PROBLEM TO SOLVE: Narrow the data below down to the lines containing "strB".

AVAILABLE DATA:
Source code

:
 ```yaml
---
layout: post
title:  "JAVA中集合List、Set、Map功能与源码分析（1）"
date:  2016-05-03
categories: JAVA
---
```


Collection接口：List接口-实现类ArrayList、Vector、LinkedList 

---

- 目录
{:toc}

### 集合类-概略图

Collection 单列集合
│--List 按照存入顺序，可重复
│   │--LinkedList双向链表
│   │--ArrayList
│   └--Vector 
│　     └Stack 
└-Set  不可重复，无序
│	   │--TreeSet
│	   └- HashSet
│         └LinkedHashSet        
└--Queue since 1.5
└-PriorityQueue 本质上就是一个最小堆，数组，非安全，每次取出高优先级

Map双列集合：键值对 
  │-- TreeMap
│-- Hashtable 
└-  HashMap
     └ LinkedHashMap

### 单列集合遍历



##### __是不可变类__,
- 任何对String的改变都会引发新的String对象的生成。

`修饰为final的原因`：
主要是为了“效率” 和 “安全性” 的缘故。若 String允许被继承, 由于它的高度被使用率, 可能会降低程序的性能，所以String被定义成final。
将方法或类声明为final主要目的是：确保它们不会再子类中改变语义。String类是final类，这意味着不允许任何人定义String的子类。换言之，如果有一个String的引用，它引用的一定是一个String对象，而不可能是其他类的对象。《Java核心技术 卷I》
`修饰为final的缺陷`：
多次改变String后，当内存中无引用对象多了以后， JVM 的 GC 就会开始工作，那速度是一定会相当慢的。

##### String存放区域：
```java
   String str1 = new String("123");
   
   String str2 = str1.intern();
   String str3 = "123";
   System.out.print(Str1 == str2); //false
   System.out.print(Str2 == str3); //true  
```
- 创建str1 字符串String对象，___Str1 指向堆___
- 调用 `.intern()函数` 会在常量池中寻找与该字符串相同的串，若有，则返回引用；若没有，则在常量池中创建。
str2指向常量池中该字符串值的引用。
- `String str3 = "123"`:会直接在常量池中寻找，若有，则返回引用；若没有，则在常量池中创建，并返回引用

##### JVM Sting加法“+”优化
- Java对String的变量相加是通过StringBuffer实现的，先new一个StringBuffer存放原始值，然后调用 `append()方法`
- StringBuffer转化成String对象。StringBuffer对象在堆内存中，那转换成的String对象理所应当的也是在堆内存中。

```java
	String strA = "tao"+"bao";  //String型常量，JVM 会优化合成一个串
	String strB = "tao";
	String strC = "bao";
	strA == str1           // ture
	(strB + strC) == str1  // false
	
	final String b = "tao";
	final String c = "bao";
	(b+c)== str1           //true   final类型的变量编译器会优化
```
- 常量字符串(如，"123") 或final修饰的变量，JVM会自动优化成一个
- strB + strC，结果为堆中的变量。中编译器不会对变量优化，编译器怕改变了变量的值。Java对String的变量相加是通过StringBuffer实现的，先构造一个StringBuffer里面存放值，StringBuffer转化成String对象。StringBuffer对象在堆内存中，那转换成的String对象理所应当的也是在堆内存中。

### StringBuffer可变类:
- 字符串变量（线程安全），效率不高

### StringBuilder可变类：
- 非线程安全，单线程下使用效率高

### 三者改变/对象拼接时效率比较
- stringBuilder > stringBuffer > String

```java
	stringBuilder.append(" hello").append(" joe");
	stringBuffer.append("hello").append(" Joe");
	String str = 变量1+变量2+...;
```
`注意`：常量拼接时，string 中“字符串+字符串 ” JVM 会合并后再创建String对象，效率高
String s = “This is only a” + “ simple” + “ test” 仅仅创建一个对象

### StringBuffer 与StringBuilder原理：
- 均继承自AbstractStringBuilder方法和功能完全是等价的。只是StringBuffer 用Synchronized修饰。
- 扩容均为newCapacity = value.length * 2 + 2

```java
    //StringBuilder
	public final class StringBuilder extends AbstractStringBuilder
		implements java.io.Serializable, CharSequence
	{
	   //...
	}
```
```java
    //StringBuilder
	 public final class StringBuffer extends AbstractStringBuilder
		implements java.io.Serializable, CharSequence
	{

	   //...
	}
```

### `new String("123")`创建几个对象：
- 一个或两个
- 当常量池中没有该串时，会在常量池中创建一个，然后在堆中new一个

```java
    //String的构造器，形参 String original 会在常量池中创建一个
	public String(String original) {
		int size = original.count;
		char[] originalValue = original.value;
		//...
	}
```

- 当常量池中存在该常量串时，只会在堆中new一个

RESPONSE TO THE EXERCISE:
	String strB = "tao";
	(strB + strC) == str1  // false
- strB + strC，结果为堆中的变量。中编译器不会对变量优化，编译器怕改变了变量的值。Java对String的变量相加是通过StringBuffer实现的，先构造一个StringBuffer里面存放值，StringBuffer转化成String对象。StringBuffer对象在堆内存中，那转换成的String对象理所应当的也是在堆内存中。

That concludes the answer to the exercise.